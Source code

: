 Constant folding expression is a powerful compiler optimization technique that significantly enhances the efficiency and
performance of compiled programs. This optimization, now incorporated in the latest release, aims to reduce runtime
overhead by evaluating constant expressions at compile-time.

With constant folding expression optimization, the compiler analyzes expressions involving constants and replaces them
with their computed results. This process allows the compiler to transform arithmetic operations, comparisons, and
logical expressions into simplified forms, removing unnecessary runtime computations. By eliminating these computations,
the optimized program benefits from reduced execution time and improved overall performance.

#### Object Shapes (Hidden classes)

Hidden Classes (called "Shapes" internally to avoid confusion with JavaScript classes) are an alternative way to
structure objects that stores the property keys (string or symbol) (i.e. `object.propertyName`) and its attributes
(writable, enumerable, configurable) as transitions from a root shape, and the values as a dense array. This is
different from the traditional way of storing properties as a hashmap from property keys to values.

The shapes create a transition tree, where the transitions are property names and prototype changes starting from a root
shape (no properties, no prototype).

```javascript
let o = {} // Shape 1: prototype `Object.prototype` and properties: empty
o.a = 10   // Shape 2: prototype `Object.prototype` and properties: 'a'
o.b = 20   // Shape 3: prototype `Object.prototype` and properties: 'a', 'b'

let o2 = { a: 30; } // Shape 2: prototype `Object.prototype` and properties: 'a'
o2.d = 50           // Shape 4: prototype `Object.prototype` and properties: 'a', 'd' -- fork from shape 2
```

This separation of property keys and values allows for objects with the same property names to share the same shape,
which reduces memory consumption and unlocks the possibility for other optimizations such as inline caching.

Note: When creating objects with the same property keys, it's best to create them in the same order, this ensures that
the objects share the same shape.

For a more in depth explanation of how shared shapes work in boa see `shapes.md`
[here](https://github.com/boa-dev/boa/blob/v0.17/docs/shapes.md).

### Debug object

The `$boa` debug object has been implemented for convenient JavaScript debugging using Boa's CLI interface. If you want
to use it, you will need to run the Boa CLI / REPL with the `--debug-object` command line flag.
####################
YOUR TASK: Scan the listing above and report how many of its lines hold the word "property", giving the number only.

SOLUTION TO THIS PROBLEM: 5